Earthquakes and vertical land movements inferred from geodetic levelling results demonstrate that the Netherlands is situated on a tectonically active part of the Earth's surface. Tectonic subsidence analyses of the sedimentary records in the basins and the history of tectonic uplift inferred from Meuse river terraces show that the current tectonic activity is part of a deformation phase which began in the late Early Miocene, which we take as the start of the neotectonic period. The neotectonic faulting mode is normal-slip. This is in accordance with the present-day orientation of the maximum horizontal stress, and the vertical orientation of the maximum stress. However, the neotectonic fault zones are reactivated Variscan or older wrench faults. These faults have been reactivated repeatedly during the Mesozoic and Cenozoic in normal and wrenching modes, and therefore represent fundamental crustal weakness zones. As a result, the surficial neotectonic fault pattern resembles the inherited wrenching fault pattern, although the faulting mode is normal-slip.
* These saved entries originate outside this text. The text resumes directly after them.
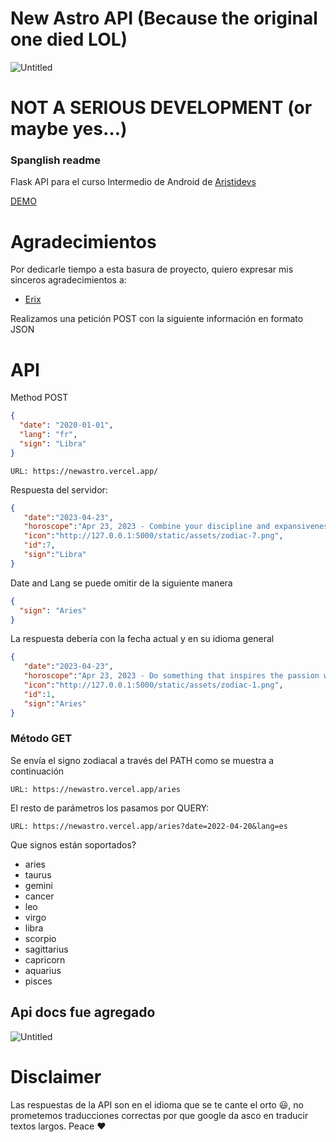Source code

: # New Astro API (Because the original one died LOL)

![Untitled](https://newastro-gules.vercel.app/static/assets/header.png)

# NOT A SERIOUS DEVELOPMENT (or maybe yes…)

### Spanglish readme

Flask API para el curso Intermedio de Android de [Aristidevs](https://github.com/ArisGuimera/Android-Expert-Intermedio)

[DEMO](https://newastro.vercel.app/)

# Agradecimientos

Por dedicarle tiempo a esta basura de proyecto, quiero expresar mis sinceros agradecimientos a:

- [Erix](https://github.com/erix-mx)

Realizamos una petición POST con la siguiente información en formato JSON

# API

Method POST

```json
{
  "date": "2020-01-01",
  "lang": "fr",
  "sign": "Libra"
}
```

`URL: https://newastro.vercel.app/`

Respuesta del servidor:

```json
{
   "date":"2023-04-23",
   "horoscope":"Apr 23, 2023 - Combine your discipline and expansiveness today and see what manifests. Concentrate on your investments and home. The energy of the day is quite powerful and not something to be taken lightly. You may have much greater control than you realize. Understand that you have to be the one to take the initiative in order to activate the magic of today.",
   "icon":"http://127.0.0.1:5000/static/assets/zodiac-7.png",
   "id":7,
   "sign":"Libra"
}
```

Date and Lang se puede omitir de la siguiente manera

```json
{
  "sign": "Aries"
}
```

La respuesta debería con la fecha actual y en su idioma general

```json
{
   "date":"2023-04-23",
   "horoscope":"Apr 23, 2023 - Do something that inspires the passion within you, Aries. Don't be discouraged by setbacks - be motivated. Use discipline and patience to set your dreams in motion. Be realistic in your approach. The time has come to face the music. Whatever you do, don't shrink into the background and expect others to take care of things for you. The only one who acts in your best interests is you.",
   "icon":"http://127.0.0.1:5000/static/assets/zodiac-1.png",
   "id":1,
   "sign":"Aries"
}
```

### Método GET

Se envía el signo zodiacal a través del PATH como se muestra a continuación

`URL: https://newastro.vercel.app/aries`

El resto de parámetros los pasamos por QUERY:

`URL: https://newastro.vercel.app/aries?date=2022-04-20&lang=es`

Que signos están soportados?

- aries
- taurus
- gemini
- cancer
- leo
- virgo
- libra
- scorpio
- sagittarius
- capricorn
- aquarius
- pisces

## Api docs fue agregado

![Untitled](https://newastro-gules.vercel.app/static/assets/apidocs.png)

# Disclaimer

Las respuestas de la API son en el idioma que se te cante el orto 😃, no prometemos traducciones correctas por que google da asco en traducir textos largos. Peace ❤️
This is illustrated for the area where normal faults have displaced the Meuse fluvial terrace system in the southeastern part of the Netherlands. The neotectonic vertical motions in and around the Roer Valley Rift System have affected the courses of the Rhine and Meuse rivers from Pliocene times until the present. In addition, a fluvial terrace staircase developed along the Meuse river in response to the uplift of the Ardennes-Rhenish Massif and its foreland, for example near Maastricht. Furthermore, small fault scarps are present along segments of the bounding fault zones of the Roer Valley Graben: the Peel Boundary Fault Zone and the Feldbiss Fault Zone. In other parts of the Netherlands the neotectonic vertical motions have no direct expression in the morphology. Examples of possible indirect control on the morphology in these areas occur in glacial landscapes, the Zuiderzee Basin and the coastal zone.